How is the cleanup going slowp? That's hard dirty work for sure. This season's color is- brown. All is brown!
Brad


----------



## sILlogger (Dec 9, 2007)

what i wear largely depends on the weather, cleaner shaven during the warm, beard for the cold

summer time logging













cooler weather logging, i don't have any pics now that it has gotten cooler


----------



## slowp (Dec 10, 2007)

Dok said:


> How is the cleanup going slowp? That's hard dirty work for sure. This season's color is- brown. All is brown!
> Brad



Can't really answer. We were just a little part of what is going to take a big effort. We were in the dairy area and other folks were hurrying to empty hay out of barns before it caught fire. I was happy to see a lot of equipment coming in. But that creates some logistical problems like needing a dump truck to work with the excavator. We saw one excavator that could pick up the pile in one swoop but no truck for it. Lots of John Deere tractors with buckets working hard. The house we worked on had been there quite a while and never had flooded before. They had just finished a remodeling job. Pretty sad.


----------



## smokechase II (Dec 10, 2007)

*logging fashion*

Someone has to say it.

Cotton pants stagged mean Humboldt spoken here.

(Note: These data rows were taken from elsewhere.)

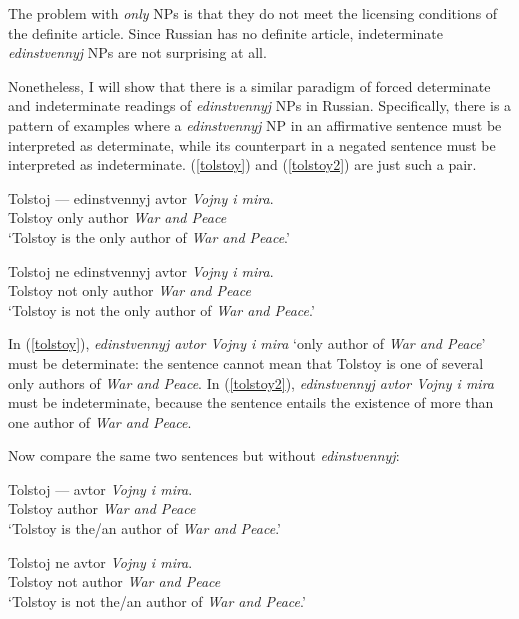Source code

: The problem with \textit{only} NPs is that they do not meet the licensing conditions of the definite article. Since Russian has no definite article, indeterminate \textit{edinstvennyj} NPs are not surprising at all.

Nonetheless, I will show that there is a similar paradigm of forced determinate and indeterminate readings of \textit{edinstvennyj} NPs in Russian. Specifically, there is a pattern of examples where a \textit{edinstvennyj} NP in an affirmative sentence must be interpreted as determinate, while its counterpart in a negated sentence must be interpreted as indeterminate. (\ref{tolstoy}) and (\ref{tolstoy2}) are just such a pair.

\begin{exe}
	\ex \label{tolstoy} \gll Tolstoj --- edinstvennyj avtor \textit{Vojny i mira}.\\
	Tolstoy {} only author \textit{War and Peace}\\
	\glt `Tolstoy is the only author of \textit{War and Peace}.'

	\ex \label{tolstoy2} \gll Tolstoj ne edinstvennyj avtor \textit{Vojny i mira}.\\
	Tolstoy not only author \textit{War and Peace}\\
	\glt `Tolstoy is not the only author of \textit{War and Peace}.'
\end{exe}

In (\ref{tolstoy}), \textit{edinstvennyj avtor Vojny i mira} `only author of \textit{War and Peace}' must be determinate: the sentence cannot mean that Tolstoy is one of several only authors of \textit{War and Peace}. In (\ref{tolstoy2}), \textit{edinstvennyj avtor Vojny i mira} must be indeterminate, because the sentence entails the existence of more than one author of \textit{War and Peace}.

Now compare the same two sentences but without \textit{edinstvennyj}:

\begin{exe}
	\ex \gll Tolstoj --- avtor \textit{Vojny i mira}.\\
	Tolstoy {} author \textit{War and Peace}\\
	\glt `Tolstoy is the/an author of \textit{War and Peace}.'
	
	\ex \gll Tolstoj ne avtor \textit{Vojny i mira}.\\
	Tolstoy not author \textit{War and Peace} \\
	\glt `Tolstoy is not the/an author of \textit{War and Peace}.'
\end{exe}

New bright orange gear means _______________________.

************************

What ever you do, never distance yourself from your crew. If you dress like someone from another continent you'll get picked on. 
Be safe and stick with local fashion police protocol.


----------



## Gologit (Dec 10, 2007)

smokechase II said:


> Someone has to say it.
> 
> Cotton pants stagged mean Humboldt spoken here.
> 
> ...



ROFL.


----------



## slowp (Dec 10, 2007)

I am noticing a trend. Sweat shirts and hickory shirts are being cut off to be more of a midi. Either they needed emergency toilet paper or don't want to tuck much in under suspenders. Also, one outfit calls anybody with pants tucked into rubber calks..._Farmer Loggers_. And it isn't meant as a nice comment. It is said like this: _HE looks like (spit chew) a *FARMER LOGGER *to me. _opcorn:


----------



## GASoline71 (Dec 17, 2007)

Riggin's ain't supposed to be tucked in to anything... they need to be "bobbed" so as not to catch on any branches and crap when you are swampin' out, or haulin' a$$ away from the back cut via the escape path...  

Gary


----------